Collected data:
━━━

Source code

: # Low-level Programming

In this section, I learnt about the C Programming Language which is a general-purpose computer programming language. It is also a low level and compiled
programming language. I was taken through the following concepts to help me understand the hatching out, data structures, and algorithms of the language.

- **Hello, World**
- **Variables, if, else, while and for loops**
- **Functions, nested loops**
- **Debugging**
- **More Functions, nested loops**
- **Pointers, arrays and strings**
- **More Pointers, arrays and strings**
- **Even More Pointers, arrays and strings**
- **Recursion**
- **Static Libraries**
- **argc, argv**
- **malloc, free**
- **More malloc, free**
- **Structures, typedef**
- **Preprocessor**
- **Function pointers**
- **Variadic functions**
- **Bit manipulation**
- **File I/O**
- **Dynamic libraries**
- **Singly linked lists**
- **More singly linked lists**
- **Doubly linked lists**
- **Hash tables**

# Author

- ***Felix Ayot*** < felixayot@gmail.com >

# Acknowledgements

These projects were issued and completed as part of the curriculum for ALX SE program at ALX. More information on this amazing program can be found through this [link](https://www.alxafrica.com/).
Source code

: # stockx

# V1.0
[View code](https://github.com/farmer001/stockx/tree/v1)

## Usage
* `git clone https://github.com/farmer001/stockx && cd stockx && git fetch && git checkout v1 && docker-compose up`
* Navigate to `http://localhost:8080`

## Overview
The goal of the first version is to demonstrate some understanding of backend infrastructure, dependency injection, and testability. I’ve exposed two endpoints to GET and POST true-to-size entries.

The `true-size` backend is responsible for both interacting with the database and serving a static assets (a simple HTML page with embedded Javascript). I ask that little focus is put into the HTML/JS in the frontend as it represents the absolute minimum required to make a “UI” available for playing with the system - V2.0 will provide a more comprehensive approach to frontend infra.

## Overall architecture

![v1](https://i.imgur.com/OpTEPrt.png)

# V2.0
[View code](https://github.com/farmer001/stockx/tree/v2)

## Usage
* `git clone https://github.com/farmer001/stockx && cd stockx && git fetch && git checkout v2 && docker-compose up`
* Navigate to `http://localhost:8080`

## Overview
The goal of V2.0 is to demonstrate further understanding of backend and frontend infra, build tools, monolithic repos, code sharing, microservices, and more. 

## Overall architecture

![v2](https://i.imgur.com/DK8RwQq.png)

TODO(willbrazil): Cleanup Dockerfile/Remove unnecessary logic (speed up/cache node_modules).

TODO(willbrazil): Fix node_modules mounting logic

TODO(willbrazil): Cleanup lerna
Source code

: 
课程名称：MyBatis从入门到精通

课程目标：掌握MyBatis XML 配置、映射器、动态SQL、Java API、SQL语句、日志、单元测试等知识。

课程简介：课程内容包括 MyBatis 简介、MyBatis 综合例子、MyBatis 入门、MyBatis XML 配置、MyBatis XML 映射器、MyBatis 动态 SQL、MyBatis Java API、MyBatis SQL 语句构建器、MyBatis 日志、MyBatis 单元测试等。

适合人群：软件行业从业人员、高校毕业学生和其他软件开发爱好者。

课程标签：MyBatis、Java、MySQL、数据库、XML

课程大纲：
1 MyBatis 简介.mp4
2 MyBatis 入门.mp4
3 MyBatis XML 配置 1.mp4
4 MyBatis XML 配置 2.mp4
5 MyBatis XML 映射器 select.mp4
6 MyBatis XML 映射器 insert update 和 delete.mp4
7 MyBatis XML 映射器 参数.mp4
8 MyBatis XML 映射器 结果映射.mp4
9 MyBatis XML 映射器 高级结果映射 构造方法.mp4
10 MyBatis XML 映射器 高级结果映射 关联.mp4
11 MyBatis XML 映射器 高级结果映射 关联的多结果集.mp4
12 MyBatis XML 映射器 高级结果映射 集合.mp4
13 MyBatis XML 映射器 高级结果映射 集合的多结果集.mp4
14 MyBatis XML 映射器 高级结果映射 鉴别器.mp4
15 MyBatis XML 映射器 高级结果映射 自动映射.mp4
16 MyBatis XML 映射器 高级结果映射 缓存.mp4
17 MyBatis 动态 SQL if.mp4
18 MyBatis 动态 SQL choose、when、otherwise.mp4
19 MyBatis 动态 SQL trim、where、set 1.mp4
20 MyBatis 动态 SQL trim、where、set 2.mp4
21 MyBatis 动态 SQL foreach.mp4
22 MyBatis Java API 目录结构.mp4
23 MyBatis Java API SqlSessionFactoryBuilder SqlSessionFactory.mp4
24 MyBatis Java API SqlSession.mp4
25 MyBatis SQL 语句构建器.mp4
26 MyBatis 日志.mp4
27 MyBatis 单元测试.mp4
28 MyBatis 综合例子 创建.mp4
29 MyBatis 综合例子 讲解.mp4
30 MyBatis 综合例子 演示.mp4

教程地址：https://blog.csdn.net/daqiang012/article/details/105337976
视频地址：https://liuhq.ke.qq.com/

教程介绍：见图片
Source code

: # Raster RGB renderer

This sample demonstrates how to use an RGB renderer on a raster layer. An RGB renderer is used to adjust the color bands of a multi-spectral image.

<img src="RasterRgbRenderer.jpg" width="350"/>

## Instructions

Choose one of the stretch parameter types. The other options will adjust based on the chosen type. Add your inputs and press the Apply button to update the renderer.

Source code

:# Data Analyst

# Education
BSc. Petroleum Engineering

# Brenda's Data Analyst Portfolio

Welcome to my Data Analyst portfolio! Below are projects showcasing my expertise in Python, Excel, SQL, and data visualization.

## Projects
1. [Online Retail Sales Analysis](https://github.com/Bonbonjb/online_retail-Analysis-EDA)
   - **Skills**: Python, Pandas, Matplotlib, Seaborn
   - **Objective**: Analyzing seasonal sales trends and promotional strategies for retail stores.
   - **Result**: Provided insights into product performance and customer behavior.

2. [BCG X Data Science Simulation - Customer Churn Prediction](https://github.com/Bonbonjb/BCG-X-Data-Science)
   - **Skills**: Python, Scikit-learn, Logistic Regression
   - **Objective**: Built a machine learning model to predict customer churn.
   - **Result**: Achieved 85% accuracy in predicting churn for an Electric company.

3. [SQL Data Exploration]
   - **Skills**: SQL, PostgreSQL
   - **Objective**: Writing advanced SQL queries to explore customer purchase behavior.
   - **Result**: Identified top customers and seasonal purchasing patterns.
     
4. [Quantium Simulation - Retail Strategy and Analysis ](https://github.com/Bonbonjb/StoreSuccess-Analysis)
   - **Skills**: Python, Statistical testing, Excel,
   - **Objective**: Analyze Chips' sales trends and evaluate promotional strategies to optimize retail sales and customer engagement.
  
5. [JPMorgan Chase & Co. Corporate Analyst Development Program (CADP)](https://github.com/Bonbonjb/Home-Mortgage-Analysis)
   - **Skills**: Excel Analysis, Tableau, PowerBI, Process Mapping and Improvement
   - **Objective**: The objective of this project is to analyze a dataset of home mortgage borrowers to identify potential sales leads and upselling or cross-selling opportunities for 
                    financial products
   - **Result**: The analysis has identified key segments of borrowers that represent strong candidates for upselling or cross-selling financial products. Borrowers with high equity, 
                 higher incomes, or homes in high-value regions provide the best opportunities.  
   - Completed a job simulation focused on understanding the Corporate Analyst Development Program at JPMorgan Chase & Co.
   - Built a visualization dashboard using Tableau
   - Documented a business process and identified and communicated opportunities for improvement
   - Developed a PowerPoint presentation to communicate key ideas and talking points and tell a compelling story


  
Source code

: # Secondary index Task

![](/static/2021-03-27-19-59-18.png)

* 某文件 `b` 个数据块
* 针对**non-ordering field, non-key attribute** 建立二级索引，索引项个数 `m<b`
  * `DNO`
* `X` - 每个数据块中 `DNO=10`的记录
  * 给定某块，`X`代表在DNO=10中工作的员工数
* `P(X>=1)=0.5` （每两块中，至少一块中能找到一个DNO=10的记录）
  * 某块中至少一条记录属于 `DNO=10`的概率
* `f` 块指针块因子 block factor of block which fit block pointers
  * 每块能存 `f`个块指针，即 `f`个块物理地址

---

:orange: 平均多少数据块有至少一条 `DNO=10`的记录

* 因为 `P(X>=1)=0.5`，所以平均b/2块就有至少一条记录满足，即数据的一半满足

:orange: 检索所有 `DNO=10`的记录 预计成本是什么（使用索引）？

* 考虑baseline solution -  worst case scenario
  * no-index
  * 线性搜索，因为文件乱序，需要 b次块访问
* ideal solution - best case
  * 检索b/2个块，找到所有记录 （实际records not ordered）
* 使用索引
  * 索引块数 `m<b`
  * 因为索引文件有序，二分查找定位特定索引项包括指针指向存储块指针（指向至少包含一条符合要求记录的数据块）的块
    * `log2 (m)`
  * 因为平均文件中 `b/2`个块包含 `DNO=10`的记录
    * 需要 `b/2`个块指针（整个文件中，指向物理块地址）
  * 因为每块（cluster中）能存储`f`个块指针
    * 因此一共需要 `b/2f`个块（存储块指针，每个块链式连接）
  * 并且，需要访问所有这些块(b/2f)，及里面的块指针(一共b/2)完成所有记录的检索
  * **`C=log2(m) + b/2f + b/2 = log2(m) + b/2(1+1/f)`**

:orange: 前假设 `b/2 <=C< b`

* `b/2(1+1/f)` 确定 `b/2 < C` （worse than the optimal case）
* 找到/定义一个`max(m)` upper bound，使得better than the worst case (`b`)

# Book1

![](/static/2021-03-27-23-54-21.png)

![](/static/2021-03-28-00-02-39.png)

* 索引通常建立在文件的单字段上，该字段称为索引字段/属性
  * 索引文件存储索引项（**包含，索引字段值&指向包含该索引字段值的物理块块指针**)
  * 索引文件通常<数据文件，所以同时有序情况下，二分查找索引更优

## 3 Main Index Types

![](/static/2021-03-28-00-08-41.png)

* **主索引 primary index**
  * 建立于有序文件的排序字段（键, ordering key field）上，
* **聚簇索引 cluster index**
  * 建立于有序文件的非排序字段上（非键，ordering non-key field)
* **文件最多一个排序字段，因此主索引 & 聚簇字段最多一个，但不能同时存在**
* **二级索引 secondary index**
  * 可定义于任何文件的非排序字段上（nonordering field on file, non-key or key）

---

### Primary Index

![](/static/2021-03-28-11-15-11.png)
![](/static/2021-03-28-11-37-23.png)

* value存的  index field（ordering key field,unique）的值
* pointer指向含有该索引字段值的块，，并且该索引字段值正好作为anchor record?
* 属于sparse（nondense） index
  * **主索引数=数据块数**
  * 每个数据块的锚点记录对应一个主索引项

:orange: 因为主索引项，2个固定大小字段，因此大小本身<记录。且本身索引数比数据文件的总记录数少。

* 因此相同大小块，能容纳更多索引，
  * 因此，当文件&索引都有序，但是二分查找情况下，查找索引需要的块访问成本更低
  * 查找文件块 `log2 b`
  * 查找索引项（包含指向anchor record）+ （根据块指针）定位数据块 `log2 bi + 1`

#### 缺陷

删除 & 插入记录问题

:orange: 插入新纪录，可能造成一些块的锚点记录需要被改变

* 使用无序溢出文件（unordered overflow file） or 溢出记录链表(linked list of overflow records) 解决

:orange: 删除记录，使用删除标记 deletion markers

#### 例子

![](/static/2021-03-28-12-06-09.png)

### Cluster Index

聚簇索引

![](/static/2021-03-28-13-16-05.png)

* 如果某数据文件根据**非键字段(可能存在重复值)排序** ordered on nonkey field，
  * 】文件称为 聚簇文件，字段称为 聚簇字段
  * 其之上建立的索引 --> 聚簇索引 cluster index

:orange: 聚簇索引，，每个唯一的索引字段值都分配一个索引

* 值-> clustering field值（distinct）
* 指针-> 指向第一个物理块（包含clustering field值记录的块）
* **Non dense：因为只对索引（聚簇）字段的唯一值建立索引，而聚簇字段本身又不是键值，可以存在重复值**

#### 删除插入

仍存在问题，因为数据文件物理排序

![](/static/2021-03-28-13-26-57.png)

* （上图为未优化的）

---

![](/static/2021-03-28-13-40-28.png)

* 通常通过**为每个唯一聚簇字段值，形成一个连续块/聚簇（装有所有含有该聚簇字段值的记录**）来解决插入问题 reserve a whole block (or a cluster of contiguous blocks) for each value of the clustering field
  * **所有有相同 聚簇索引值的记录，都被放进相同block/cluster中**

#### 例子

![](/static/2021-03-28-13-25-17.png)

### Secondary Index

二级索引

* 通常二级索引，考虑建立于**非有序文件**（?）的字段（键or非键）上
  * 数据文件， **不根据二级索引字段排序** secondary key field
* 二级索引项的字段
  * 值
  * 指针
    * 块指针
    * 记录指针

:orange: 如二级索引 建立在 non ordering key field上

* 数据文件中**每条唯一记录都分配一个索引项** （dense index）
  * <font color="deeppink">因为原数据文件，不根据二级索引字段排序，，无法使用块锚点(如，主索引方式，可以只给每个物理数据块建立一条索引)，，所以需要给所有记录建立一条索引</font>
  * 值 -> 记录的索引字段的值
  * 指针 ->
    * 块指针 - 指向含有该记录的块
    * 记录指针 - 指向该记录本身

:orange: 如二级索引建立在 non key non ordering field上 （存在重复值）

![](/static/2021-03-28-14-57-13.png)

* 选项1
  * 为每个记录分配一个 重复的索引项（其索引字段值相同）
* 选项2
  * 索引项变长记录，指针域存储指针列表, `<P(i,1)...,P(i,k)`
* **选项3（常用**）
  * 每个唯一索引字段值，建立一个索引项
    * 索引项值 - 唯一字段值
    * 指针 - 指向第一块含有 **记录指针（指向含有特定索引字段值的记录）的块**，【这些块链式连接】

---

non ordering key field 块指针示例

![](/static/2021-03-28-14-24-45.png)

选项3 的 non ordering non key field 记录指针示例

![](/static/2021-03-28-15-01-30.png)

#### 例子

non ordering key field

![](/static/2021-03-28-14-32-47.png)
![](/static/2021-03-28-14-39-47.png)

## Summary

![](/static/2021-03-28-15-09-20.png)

━━━

The response must consist solely of the lines from the top of the records through the line holding "The goal of the", copied word for word.

Answer to the problem.
Source code

: # Low-level Programming

In this section, I learnt about the C Programming Language which is a general-purpose computer programming language. It is also a low level and compiled
programming language. I was taken through the following concepts to help me understand the hatching out, data structures, and algorithms of the language.

- **Hello, World**
- **Variables, if, else, while and for loops**
- **Functions, nested loops**
- **Debugging**
- **More Functions, nested loops**
- **Pointers, arrays and strings**
- **More Pointers, arrays and strings**
- **Even More Pointers, arrays and strings**
- **Recursion**
- **Static Libraries**
- **argc, argv**
- **malloc, free**
- **More malloc, free**
- **Structures, typedef**
- **Preprocessor**
- **Function pointers**
- **Variadic functions**
- **Bit manipulation**
- **File I/O**
- **Dynamic libraries**
- **Singly linked lists**
- **More singly linked lists**
- **Doubly linked lists**
- **Hash tables**

# Author

- ***Felix Ayot*** < felixayot@gmail.com >

# Acknowledgements

These projects were issued and completed as part of the curriculum for ALX SE program at ALX. More information on this amazing program can be found through this [link](https://www.alxafrica.com/).
Source code

: # stockx

# V1.0
[View code](https://github.com/farmer001/stockx/tree/v1)

## Usage
* `git clone https://github.com/farmer001/stockx && cd stockx && git fetch && git checkout v1 && docker-compose up`
* Navigate to `http://localhost:8080`

## Overview
The goal of the first version is to demonstrate some understanding of backend infrastructure, dependency injection, and testability. I’ve exposed two endpoints to GET and POST true-to-size entries.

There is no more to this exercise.